座長:大野 友久(浜松市リハビリテーション病院)

企画:病院歯科委員会

[SY8-2] 回復期における歯科の役割と医療連携

○松尾 浩一郎1 (1. 東京医科歯科大学)

【略歴】
1999年 東京医科歯科大学歯学部 卒業
1999年 同 大学院 高齢者歯科学分野 専攻 
2002年 ジョンズホプキンス大学 医学部 リハビリテーション講座 研究員  
2005年 ジョンズホプキンス大学 医学部 リハビリテーション講座 講師  
2008年 松本歯科大学 障害者歯科学講座 准教授  
2013年 藤田保健衛生大学 医学部 歯科 教授  
2018年 藤田医科大学 医学部 歯科・口腔外科学講座 主任教授  
2021年 東京医科歯科大学大学院地域・福祉口腔機能管理学分野 教授(~現在)
2022年 東京医科歯科大学病院 オーラルヘルスセンター センター長(~現在)
Adjunct Assistant Professor, Johns Hopkins University,   
愛知学院大学,九州大学,大阪大学 非常勤講師
【抄録(Abstract)】
脳卒中患者や運動器疾患において,急性期から回復期,維持期の各治療ステージを通してADLとQOLの回復に向けた適切なリハビリテーションが必要となる。

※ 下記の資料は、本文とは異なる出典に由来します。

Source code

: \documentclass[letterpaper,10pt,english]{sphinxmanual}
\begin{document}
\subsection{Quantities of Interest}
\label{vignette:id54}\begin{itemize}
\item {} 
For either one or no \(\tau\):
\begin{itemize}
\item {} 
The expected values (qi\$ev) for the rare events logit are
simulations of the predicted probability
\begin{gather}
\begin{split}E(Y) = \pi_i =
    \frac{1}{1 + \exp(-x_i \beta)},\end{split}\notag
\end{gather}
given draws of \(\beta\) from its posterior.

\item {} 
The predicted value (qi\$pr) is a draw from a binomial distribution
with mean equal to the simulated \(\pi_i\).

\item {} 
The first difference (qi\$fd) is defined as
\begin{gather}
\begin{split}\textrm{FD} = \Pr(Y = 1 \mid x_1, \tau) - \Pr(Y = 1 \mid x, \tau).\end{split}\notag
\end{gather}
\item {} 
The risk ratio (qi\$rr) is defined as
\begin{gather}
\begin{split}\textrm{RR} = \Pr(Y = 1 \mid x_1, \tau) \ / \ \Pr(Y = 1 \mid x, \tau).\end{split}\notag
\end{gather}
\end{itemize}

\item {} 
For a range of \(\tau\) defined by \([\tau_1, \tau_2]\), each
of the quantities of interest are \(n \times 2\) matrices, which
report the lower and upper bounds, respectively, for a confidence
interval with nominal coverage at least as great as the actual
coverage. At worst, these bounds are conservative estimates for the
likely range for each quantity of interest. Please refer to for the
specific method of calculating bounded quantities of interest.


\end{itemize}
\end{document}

特に,回復期では,日常生活に必要な機能向上ための包括的なリハビリテーションがなされ,経口摂取回復に向けた摂食嚥下リハビリテーションもその一つとされる。回復期における脳卒中患者の口腔健康状態は,ADL,嚥下障害,経口摂取状況の改善と関連すると報告されている。また,回復期における歯科衛生士の介入により,患者のADL,嚥下機能,入院死亡率が改善したという報告もあることから,回復期においては,歯科専門職による継続的な介入が望ましいと考えられる。しかし,回復期リハビリテーション病棟(回復期リハ病棟)における歯科医療者の人員配置状況は,100床あたり歯科医師が0.27人,歯科衛生士が0.57人となっており,他職種の配置状況よりも明らかに低い。そのため回復期リハ病棟での歯科医療者の関わりが不十分となる可能性が高い一方で,歯科との連携に関する実態とニーズに関する報告も少ない。そこでわれわれは,回復期リハ病棟における歯科との連携状況の実態を明らかにすることを目的に全国調査を実施した。その結果,回答率は26%と低かったものの,その94%の施設で,入院患者への歯科治療が実施され,そのうち院内歯科が26%,訪問歯科が74%という結果であった。また,院内歯科がある施設の方が,訪問歯科対応の施設よりも,歯科治療延人数が有意に多く,歯科との連携による効果として,患者や病棟スタッフの口腔への意識の向上との回答が有意に多かった。
回復期における歯科医療者の人材配置や集約的な歯科的介入が求められるが,その効果検証もまた重要である。回復期における歯科介入の効果を考えるときに,口腔衛生状態の改善や肺炎予防だけでなく,栄養やリハビリテーションに関する指標も考慮すべきである。特に摂食嚥下障害者に対する摂食嚥下リハビリテーションも合わせた口腔機能の変化や経口摂取の改善状況をアウトカム指標として,歯科介入の効果を測ることで,回復期の歯科介入の効果が明確になると考える。われわれは,回復期脳卒中患者に対する歯科的介入の効果について口腔機能や経口摂取の変化を踏まえて検証してきた。その途中経過も含めて回復期における歯科の役割と医療連携について考えていきたい。
本研究は,科研費(基盤B,21H03154)の支援による。開示するCOIはない。